Things were becoming pretty darn uncomfortable down there, but still the contractions persisted in being punctual every twenty minutes. Owing to the fact that I had been experiencing uncomfortable contractions for weeks at this point, I felt less than benevolent toward my current condition. I was sick of pointless pain that didn’t seem to be accomplishing anything. “Well,” I thought to myself, “the nurses make you walk to bring on labor in the hospital, so I may as well get off my butt and see if I can’t make this thing happen.”
I’ve said it before and I’ll say it again: why, oh why, do women look forward to going into labor? Especially those of us who have done it before. It hurts! But somehow we forget the caliber of ouchiness that can be reached and we go on our merry way, walking, and doing housework, eating spicy food, and any number of other things to get to that blessed place of mind-numbing pain faster. Even now as I type this and cradle my new little treasure I think, “is it really all that bad?”
2 comments:
I didn't have to go into labour I was scheduled for a C-section due to complications. I have to say that I don't think I missed out. I also have to say having delivery scheduled didn't really take the pressure off, I was a nervous wreck for two days and scared stiff.

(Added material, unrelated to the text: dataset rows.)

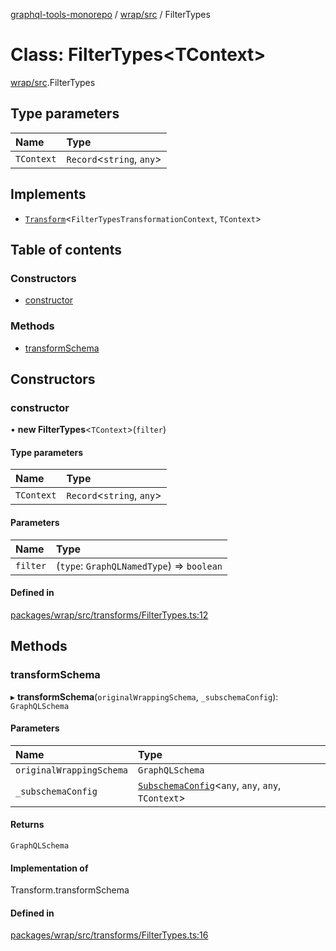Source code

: [graphql-tools-monorepo](../README) / [wrap/src](../modules/wrap_src) / FilterTypes

# Class: FilterTypes<TContext\>

[wrap/src](../modules/wrap_src).FilterTypes

## Type parameters

| Name       | Type                       |
| :--------- | :------------------------- |
| `TContext` | `Record`\<`string`, `any`> |

## Implements

- [`Transform`](/docs/api/interfaces/delegate_src.Transform)\<`FilterTypesTransformationContext`,
  `TContext`>

## Table of contents

### Constructors

- [constructor](wrap_src.FilterTypes#constructor)

### Methods

- [transformSchema](wrap_src.FilterTypes#transformschema)

## Constructors

### constructor

• **new FilterTypes**<`TContext`\>(`filter`)

#### Type parameters

| Name       | Type                       |
| :--------- | :------------------------- |
| `TContext` | `Record`\<`string`, `any`> |

#### Parameters

| Name     | Type                                      |
| :------- | :---------------------------------------- |
| `filter` | (`type`: `GraphQLNamedType`) => `boolean` |

#### Defined in

[packages/wrap/src/transforms/FilterTypes.ts:12](https://github.com/ardatan/graphql-tools/blob/master/packages/wrap/src/transforms/FilterTypes.ts#L12)

## Methods

### transformSchema

▸ **transformSchema**(`originalWrappingSchema`, `_subschemaConfig`): `GraphQLSchema`

#### Parameters

| Name                     | Type                                                                                                     |
| :----------------------- | :------------------------------------------------------------------------------------------------------- |
| `originalWrappingSchema` | `GraphQLSchema`                                                                                          |
| `_subschemaConfig`       | [`SubschemaConfig`](/docs/api/interfaces/delegate_src.SubschemaConfig)\<`any`, `any`, `any`, `TContext`> |

#### Returns

`GraphQLSchema`

#### Implementation of

Transform.transformSchema

#### Defined in

[packages/wrap/src/transforms/FilterTypes.ts:16](https://github.com/ardatan/graphql-tools/blob/master/packages/wrap/src/transforms/FilterTypes.ts#L16)
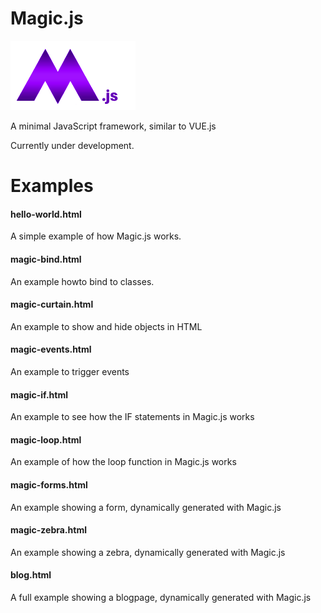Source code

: # Magic.js

<img src="https://github.com/flaneurette/Magic.js/blob/main/assets/images/magic-js-logo.png" />

A minimal JavaScript framework, similar to VUE.js

Currently under development.

# Examples

#### hello-world.html
A simple example of how Magic.js works.
#### magic-bind.html
An example howto bind to classes.
#### magic-curtain.html
An example to show and hide objects in HTML
#### magic-events.html
An example to trigger events
#### magic-if.html
An example to see how the IF statements in Magic.js works
#### magic-loop.html
An example of how the loop function in Magic.js works
#### magic-forms.html
An example showing a form, dynamically generated with Magic.js
#### magic-zebra.html
An example showing a zebra, dynamically generated with Magic.js
#### blog.html
A full example showing a blogpage, dynamically generated with Magic.js
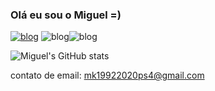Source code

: ### Olá eu sou o Miguel  =)


[![blog](https://img.shields.io/badge/Instagram-E4405F?style=for-the-badge&logo=instagram&logoColor=white)](https://instagram.com/migueloliveira049)
![blog](https://img.shields.io/badge/Windows-0078D6?style=for-the-badge&logo=windows&logoColor=white)![blog](https://img.shields.io/badge/HTML-239120?style=for-the-badge&logo=html5&logoColor=white)

![Miguel's GitHub stats](https://github-readme-stats.vercel.app/api?username=miguel&show_icons=true&theme=dark)

contato de email: mk19922020ps4@gmail.com
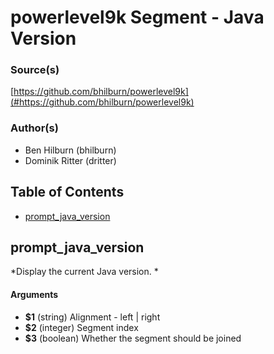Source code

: # powerlevel9k Segment - Java Version


### Source(s)

[https://github.com/bhilburn/powerlevel9k](#https://github.com/bhilburn/powerlevel9k)


### Author(s)

- Ben Hilburn (bhilburn)
- Dominik Ritter (dritter)


## Table of Contents

- [prompt_java_version](#prompt_java_version)

## prompt_java_version
*Display the current Java version. *

#### Arguments

- **$1** (string) Alignment - left | right
- **$2** (integer) Segment index
- **$3** (boolean) Whether the segment should be joined



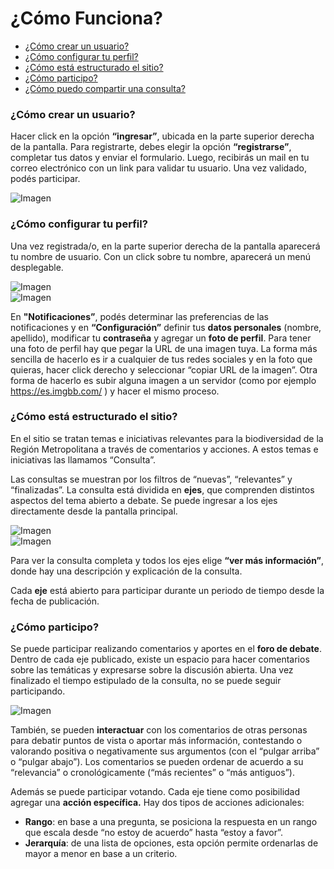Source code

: # ¿Cómo Funciona?

* [¿Cómo crear un usuario?](#crear-usuario)
* [¿Cómo configurar tu perfil?](#configurar-perfil)
* [¿Cómo está estructurado el sitio?](#estructura-del-sitio)
* [¿Cómo participo?](#participacion)
* [¿Cómo puedo compartir una consulta?](#compartir-consulta)

### ¿Cómo crear un usuario? <a name="crear-usuario"></a>
Hacer click en la opción **“ingresar”**, ubicada en la parte superior derecha de la pantalla. Para registrarte, debes elegir la opción **“registrarse”**, completar tus datos y enviar el formulario. Luego, recibirás un mail en tu correo electrónico con un link para validar tu usuario. Una vez validado, podés participar. 

![Imagen](/ext/lib/site/help/register.png)

### ¿Cómo configurar tu perfil? <a name="configurar-perfil"></a>
Una vez registrada/o, en la parte superior derecha de la pantalla aparecerá tu nombre de usuario. Con un click sobre tu nombre, aparecerá un menú desplegable.

![Imagen](/ext/lib/site/help/user-button.png)   
![Imagen](/ext/lib/site/help/user-dropdown.png)

En **"Notificaciones”**, podés determinar las preferencias de las notificaciones y en **“Configuración”** definir tus __datos personales__ (nombre, apellido), modificar tu __contraseña__ y agregar un __foto de perfil__. Para tener una foto de perfil hay que pegar la URL de una imagen tuya. La forma más sencilla de hacerlo es ir a cualquier de tus redes sociales y en la foto que quieras, hacer click derecho y seleccionar “copiar URL de la imagen”. Otra forma de hacerlo es subir alguna imagen a un servidor (como por ejemplo <a target="_blank" href="https://es.imgbb.com/">https://es.imgbb.com/</a> ) y hacer el mismo proceso.

### ¿Cómo está estructurado el sitio? <a name="estructura-del-sitio"></a>
En el sitio se tratan temas e iniciativas relevantes para la biodiversidad de la Región Metropolitana a través de comentarios y acciones. A estos temas e iniciativas las llamamos “Consulta”. 

Las consultas se muestran por los filtros de “nuevas”, “relevantes” y “finalizadas”. La consulta está dividida en **ejes**, que comprenden distintos aspectos del tema abierto a debate. Se puede ingresar a los ejes directamente desde la pantalla principal. 

![Imagen](/ext/lib/site/help/consultas-search.png)   
![Imagen](/ext/lib/site/help/consulta-topics.png)

Para ver la consulta completa y todos los ejes elige **“ver más información”**, donde hay una descripción y explicación de la consulta. 

Cada **eje** está abierto para participar durante un periodo de tiempo desde la fecha de publicación.

### ¿Cómo participo? <a name="participacion"></a>

Se puede participar realizando comentarios y aportes en el **foro de debate**. Dentro de cada eje publicado, existe un espacio para hacer comentarios sobre las temáticas y expresarse sobre la discusión abierta. Una vez finalizado el tiempo estipulado de la consulta, no se puede seguir participando. 

![Imagen](/ext/lib/site/help/comentarios.png)

También, se pueden **interactuar** con los comentarios de otras personas para debatir puntos de vista o aportar más información, contestando o valorando positiva o negativamente sus argumentos (con el “pulgar arriba” o “pulgar abajo”). Los comentarios se pueden ordenar de acuerdo a su “relevancia” o cronológicamente (“más recientes” o “más antiguos”).

Además se puede participar votando. Cada eje tiene como posibilidad agregar una **acción específica.** Hay dos tipos de acciones adicionales:

 - **Rango**: en base a una pregunta, se posiciona la respuesta en un rango que escala desde “no estoy de acuerdo” hasta “estoy a favor”.
 - **Jerarquía**: de una lista de opciones, esta opción permite ordenarlas de mayor a menor en base a un criterio.
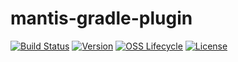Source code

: # mantis-gradle-plugin

[![Build Status](https://img.shields.io/travis/Netflix/mantis-gradle-plugin.svg)](https://travis-ci.org/Netflix/mantis-gradle-plugin)
[![Version](https://img.shields.io/bintray/v/netflixoss/maven/mantis-gradle-plugin.svg)](https://bintray.com/netflixoss/maven/mantis-gradle-plugin/_latestVersion)
[![OSS Lifecycle](https://img.shields.io/osslifecycle/Netflix/mantis-gradle-plugin.svg)](https://github.com/Netflix/mantis-gradle-plugin)
[![License](https://img.shields.io/github/license/Netflix/mantis-gradle-plugin.svg)](https://www.apache.org/licenses/LICENSE-2.0)
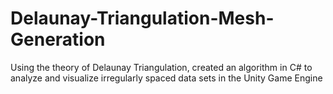 # Delaunay-Triangulation-Mesh-Generation
Using the theory of Delaunay Triangulation, created an algorithm in C# to analyze and visualize irregularly spaced data sets in the Unity Game Engine

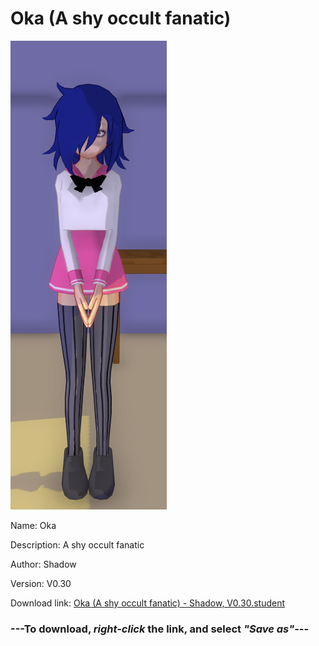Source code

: # Oka (A shy occult fanatic)

<img src = "https://raw.githubusercontent.com/Arbiter1223/Daigaku-Gurashi-Custom-Students/master/Students/Files/Oka%20(A%20shy%20occult%20fanatic).png">

Name: Oka

Description: A shy occult fanatic

Author: Shadow

Version: V0.30

Download link: <a href="https://raw.githubusercontent.com/Arbiter1223/Daigaku-Gurashi-Custom-Students/master/Students/Files/Oka%20(A%20shy%20occult%20fanatic)%20-%20Shadow%2C%20V0.30.student">Oka (A shy occult fanatic) - Shadow, V0.30.student</a>

### ---**To download, _right-click_ the link, and select _"Save as"_**---
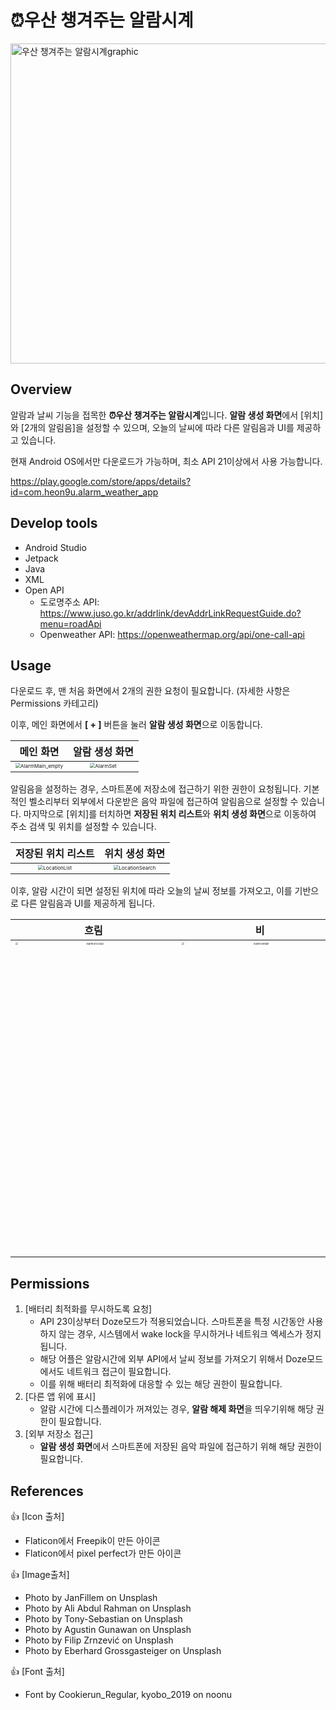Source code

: # ⏰우산 챙겨주는 알람시계



<img width="512" alt="우산 챙겨주는 알람시계graphic" src="https://user-images.githubusercontent.com/44271206/125262550-3cf2fe00-e33d-11eb-824c-f9bbd8592913.png" style="zoom:;">





## Overview

 알람과 날씨 기능을 접목한 **⏰우산 챙겨주는 알람시계**입니다.
**알람 생성 화면**에서 [위치]와 [2개의 알림음]을 설정할 수 있으며, 오늘의 날씨에 따라 다른 알림음과 UI를 제공하고 있습니다.

 현재 Android OS에서만 다운로드가 가능하며, 최소 API 21이상에서 사용 가능합니다.

https://play.google.com/store/apps/details?id=com.heon9u.alarm_weather_app





## Develop tools

- Android Studio
- Jetpack
- Java
- XML
- Open API
  - 도로명주소 API: https://www.juso.go.kr/addrlink/devAddrLinkRequestGuide.do?menu=roadApi
  - Openweather API: https://openweathermap.org/api/one-call-api





## Usage

 다운로드 후, 맨 처음 화면에서 2개의 권한 요청이 필요합니다. (자세한 사항은 Permissions 카테고리)

이후, 메인 화면에서 **[ + ]** 버튼을 눌러 **알람 생성 화면**으로 이동합니다.





|                          메인 화면                           |                        알람 생성 화면                        |
| :----------------------------------------------------------: | :----------------------------------------------------------: |
| <img src="https://user-images.githubusercontent.com/44271206/125262633-4e3c0a80-e33d-11eb-836e-45e448b26f48.png" alt="AlarmMain_empty" style="zoom:50%;"/> | <img src="https://user-images.githubusercontent.com/44271206/125262692-58f69f80-e33d-11eb-99e7-305300252196.png" alt="AlarmSet" style="zoom:50%;" /> |





 알림음을 설정하는 경우, 스마트폰에 저장소에 접근하기 위한 권한이 요청됩니다. 기본적인 벨소리부터 외부에서 다운받은 음악 파일에 접근하여 알림음으로 설정할 수 있습니다. 마지막으로 [위치]를 터치하면 **저장된 위치 리스트**와 **위치 생성 화면**으로 이동하여 주소 검색 및 위치를 설정할 수 있습니다.



|                      저장된 위치 리스트                      |                        위치 생성 화면                        |
| :----------------------------------------------------------: | :----------------------------------------------------------: |
| <img src="https://user-images.githubusercontent.com/44271206/125262777-6ad84280-e33d-11eb-8dee-07d517a8f628.png" alt="LocationList" style="zoom:50%;" /> | <img src="https://user-images.githubusercontent.com/44271206/125262784-6ca20600-e33d-11eb-92a5-edeeb4d87b38.png" alt="LocationSearch" style="zoom:50%;" /> |







이후, 알람 시간이 되면 설정된 위치에 따라 오늘의 날씨 정보를 가져오고, 이를 기반으로 다른 알림음과 UI를 제공하게 됩니다.



|                             흐림                             |                              비                              |
| :----------------------------------------------------------: | :----------------------------------------------------------: |
| <img src="https://user-images.githubusercontent.com/44271206/125262868-7f1c3f80-e33d-11eb-9d83-999f7d94c165.jpg" alt="AlarmOnCloud" style="zoom: 25%;" width="1000" height="2000" /> | <img src="https://user-images.githubusercontent.com/44271206/125263143-bd196380-e33d-11eb-89e8-78d889ca1199.jpg" alt="AlarmOnRain" style="zoom:25%;" width="1000" height="2000" /> |





## Permissions

1. [배터리 최적화를 무시하도록 요청]
   - API 23이상부터 Doze모드가 적용되었습니다. 스마트폰을 특정 시간동안 사용하지 않는 경우, 시스템에서 wake lock을 무시하거나 네트워크 엑세스가 정지됩니다.
   - 해당 어플은 알람시간에 외부 API에서 날씨 정보를 가져오기 위해서 Doze모드에서도 네트워크 접근이 필요합니다.
   - 이를 위해 배터리 최적화에 대응할 수 있는 해당 권한이 필요합니다.
2. [다른 앱 위에 표시]
   - 알람 시간에 디스플레이가 꺼져있는 경우, **알람 해제 화면**을 띄우기위해 해당 권한이 필요합니다.
3. [외부 저장소 접근]
   - **알람 생성 화면**에서 스마트폰에 저장된 음악 파일에 접근하기 위해 해당 권한이 필요합니다.





## References

👍 [Icon 출처]

- Flaticon에서 Freepik이 만든 아이콘
- Flaticon에서 pixel perfect가 만든 아이콘



👍 [Image출처]

- Photo by JanFillem on Unsplash
- Photo by Ali Abdul Rahman on Unsplash
- Photo by Tony-Sebastian on Unsplash
- Photo by Agustin Gunawan on Unsplash
- Photo by Filip Zrnzević on Unsplash
- Photo by Eberhard Grossgasteiger on Unsplash



👍 [Font 출처]

- Font by Cookierun_Regular, kyobo_2019 on noonu

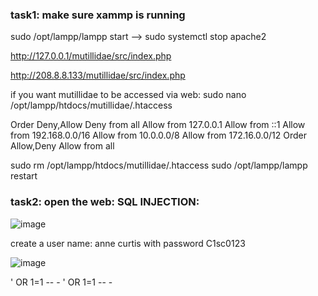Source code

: ### task1: make sure xammp is running

sudo /opt/lampp/lampp start  --> 
sudo systemctl stop apache2

http://127.0.0.1/mutillidae/src/index.php

http://208.8.8.133/mutillidae/src/index.php

if you want mutillidae to be accessed via web:
sudo nano /opt/lampp/htdocs/mutillidae/.htaccess

Order Deny,Allow
Deny from all
Allow from 127.0.0.1
Allow from ::1
Allow from 192.168.0.0/16
Allow from 10.0.0.0/8
Allow from 172.16.0.0/12
Order Allow,Deny
Allow from all

sudo rm /opt/lampp/htdocs/mutillidae/.htaccess
sudo /opt/lampp/lampp restart

### task2: open the web: SQL INJECTION:

![image](https://github.com/user-attachments/assets/b565d468-aa2d-4c6d-99b0-d78910e672fb)

create a user name: anne curtis with password C1sc0123

![image](https://github.com/user-attachments/assets/ac571ec9-1f25-4b07-954e-b5b8ce838b7f)

' OR 1=1 -- -
' OR 1=1 -- -
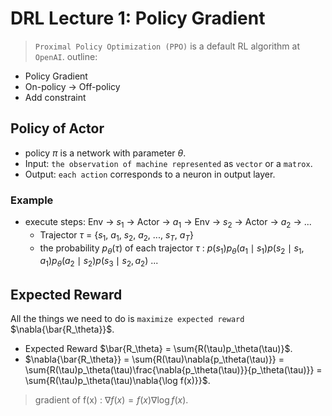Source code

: # DRL Lecture 1: Policy Gradient
> `Proximal Policy Optimization (PPO)` is a default RL algorithm at `OpenAI`.
outline:
* Policy Gradient
* On-policy -> Off-policy
* Add constraint  
## Policy of Actor 
* policy $\pi$ is a network with parameter $\theta$.
 * Input: `the observation of machine represented` as `vector` or a `matrox`.
 * Output: `each action` corresponds to a neuron in output layer.
### Example
* execute steps: Env -> $s_1$ -> Actor -> $a_1$ -> Env -> $s_2$ -> Actor -> $a_2$ -> ...
  * Trajector $\tau$ = {$s_1$, $a_1$, $s_2$, $a_2$, ..., $s_T$, $a_T$}
  * the probability $p_\theta(\tau)$ of each trajector $\tau$ : $p(s_1)p_\theta(a_1 \mid s_1)p(s_2 \mid s_1, a_1)p_\theta(a_2 \mid s_2)p(s_3 \mid s_2,a_2)$ ...
## Expected Reward
All the things we need to do is `maximize expected reward` $\nabla{\bar{R_\theta}}$.
* Expected Reward $\bar{R_\theta} = \sum{R(\tau)p_\theta(\tau)}$.
* $\nabla{\bar{R_\theta}} = \sum{R(\tau)\nabla{p_\theta(\tau)}} = \sum{R(\tau)p_\theta(\tau)\frac{\nabla{p_\theta(\tau)}}{p_\theta(\tau)}} = \sum{R(\tau)p_\theta(\tau)\nabla{\log f(x)}}$.

> gradient of f(x) : $\nabla{f(x)} = f(x)\nabla{\log{f(x)}}$.
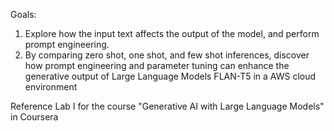 Goals:
1. Explore how the input text affects the output of the model, and perform prompt engineering.
2. By comparing zero shot, one shot, and few shot inferences, discover how prompt engineering and parameter tuning can enhance the generative output of Large Language Models FLAN-T5 in a AWS cloud environment

Reference
Lab I for the course "Generative AI with Large Language Models" in Coursera
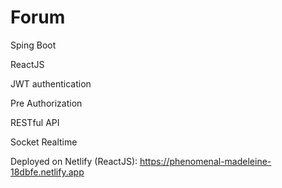 # Forum

Sping Boot

ReactJS

JWT authentication

Pre Authorization

RESTful API

Socket Realtime

Deployed on Netlify (ReactJS): https://phenomenal-madeleine-18dbfe.netlify.app
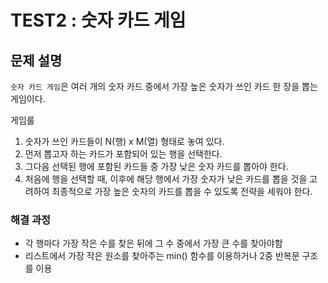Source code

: # TEST2 : 숫자 카드 게임

## 문제 설명

`숫자 카드 게임`은 여러 개의 숫자 카드 중에서 가장 높은 숫자가 쓰인 카드 한 장을 뽑는 게임이다.

게임룰

1. 숫자가 쓰인 카드들이 N(행) x M(열) 형태로 놓여 있다.
2. 먼저 뽑고자 하는 카드가 포함되어 있는 행을 선택한다.
3. 그다음 선택된 행에 포함된 카드들 중 가장 낮은 숫자 카드를 뽑아야 한다.
4. 처음에 행을 선택할 때, 이후에 해당 행에서 가장 숫자가 낮은 카드를 뽑을 것을 고려하여 최종적으로 가장 높은 숫자의 카드를 뽑을 수 있도록 전략을 세워야 한다.

### 해결 과정

* 각 행마다 가장 작은 수를 찾은 뒤에 그 수 중에서 가장 큰 수를 찾아야함
* 리스트에서 가장 작은 원소를 찾아주는 min() 함수를 이용하거나 2중 반복문 구조를 이용
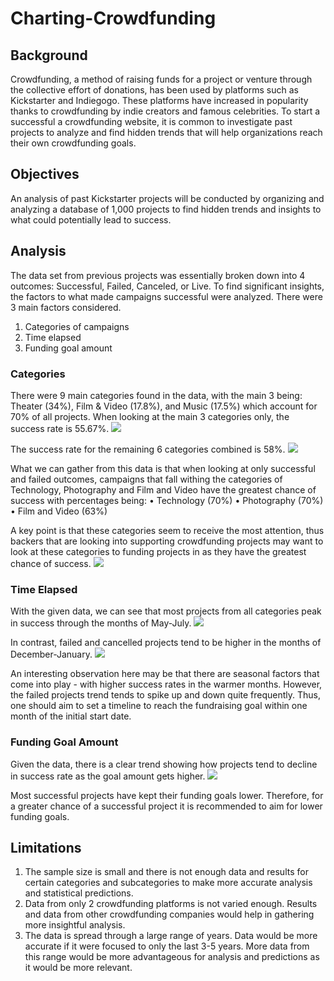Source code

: # Charting-Crowdfunding

## Background
Crowdfunding, a method of raising funds for a project or venture through the collective effort of donations, has been used by platforms such as Kickstarter and Indiegogo. These platforms have increased in popularity thanks to crowdfunding by indie creators and famous celebrities. 
To start a successful a crowdfunding website, it is common to investigate past projects to analyze and find hidden trends that will help organizations reach their own crowdfunding goals.

## Objectives
An analysis of past Kickstarter projects will be conducted by organizing and analyzing a database of 1,000 projects to find hidden trends and insights to what could potentially lead to success. 

## Analysis
The data set from previous projects was essentially broken down into 4 outcomes: Successful, Failed, Canceled, or Live. To find significant insights, the factors to what made campaigns successful were analyzed. There were 3 main factors considered.
1.	Categories of campaigns
2.	Time elapsed
3.	Funding goal amount

### Categories
There were 9 main categories found in the data, with the main 3 being: Theater (34%), Film & Video (17.8%), and Music (17.5%) which account for 70% of all projects. When looking at the main 3 categories only, the success rate is 55.67%. 
![ ](https://user-images.githubusercontent.com/101296194/160309558-48354c50-0319-4955-9528-bad929ca0ac2.PNG)

The success rate for the remaining 6 categories combined is 58%.
![](https://user-images.githubusercontent.com/101296194/160309608-c160251c-fb0c-4d39-8c9b-d58e71f22da5.PNG)

What we can gather from this data is that when looking at only successful and failed outcomes, campaigns that fall withing the categories of Technology, Photography and Film and Video have the greatest chance of success with percentages being:
•	Technology (70%)
•	Photography (70%)
•	Film and Video (63%)

A key point is that these categories seem to receive the most attention, thus backers that are looking into supporting crowdfunding projects may want to look at these categories to funding projects in as they have the greatest chance of success.
![](https://user-images.githubusercontent.com/101296194/160309632-f43942e7-3a9c-4f1e-a083-874638080e80.PNG)

### Time Elapsed
With the given data, we can see that most projects from all categories peak in success through the months of May-July.
![](https://user-images.githubusercontent.com/101296194/160309653-5ebb53aa-d42f-496a-b55c-ac9dcef3e197.PNG)

In contrast, failed and cancelled projects tend to be higher in the months of December-January.
![](https://user-images.githubusercontent.com/101296194/160309656-2f87310a-b3e6-43c3-bac5-1e6785f0608c.PNG)

An interesting observation here may be that there are seasonal factors that come into play - with higher success rates in the warmer months. However, the failed projects trend tends to spike up and down quite frequently. Thus, one should aim to set a timeline to reach the fundraising goal within one month of the initial start date. 

### Funding Goal Amount
Given the data, there is a clear trend showing how projects tend to decline in success rate as the goal amount gets higher. 
![](https://user-images.githubusercontent.com/101296194/160309658-9d348f56-855e-4c4a-91f3-0a723f26703f.PNG)

Most successful projects have kept their funding goals lower. Therefore, for a greater chance of a successful project it is recommended to aim for lower funding goals. 

## Limitations
1.	The sample size is small and there is not enough data and results for certain categories and subcategories to make more accurate analysis and statistical predictions. 
2.	Data from only 2 crowdfunding platforms is not varied enough. Results and data from other crowdfunding companies would help in gathering more insightful analysis.
3.	The data is spread through a large range of years. Data would be more accurate if it were focused to only the last 3-5 years. More data from this range would be more advantageous for analysis and predictions as it would be more relevant.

I've heard it said that our memories dull the pain in order for us to continue to make babies and go through the pain again. In the end it's the amazing little person and that huge rush of love we feel towards him or her that dulls the pain.
Labor pains? What's that? Oh yeah, they also say that you loose brain cells during pregnancy. Which would account for the fleeting memory of those nasty conctractions.
Your little angel is just begging to be snuggled! She is sooooo cute.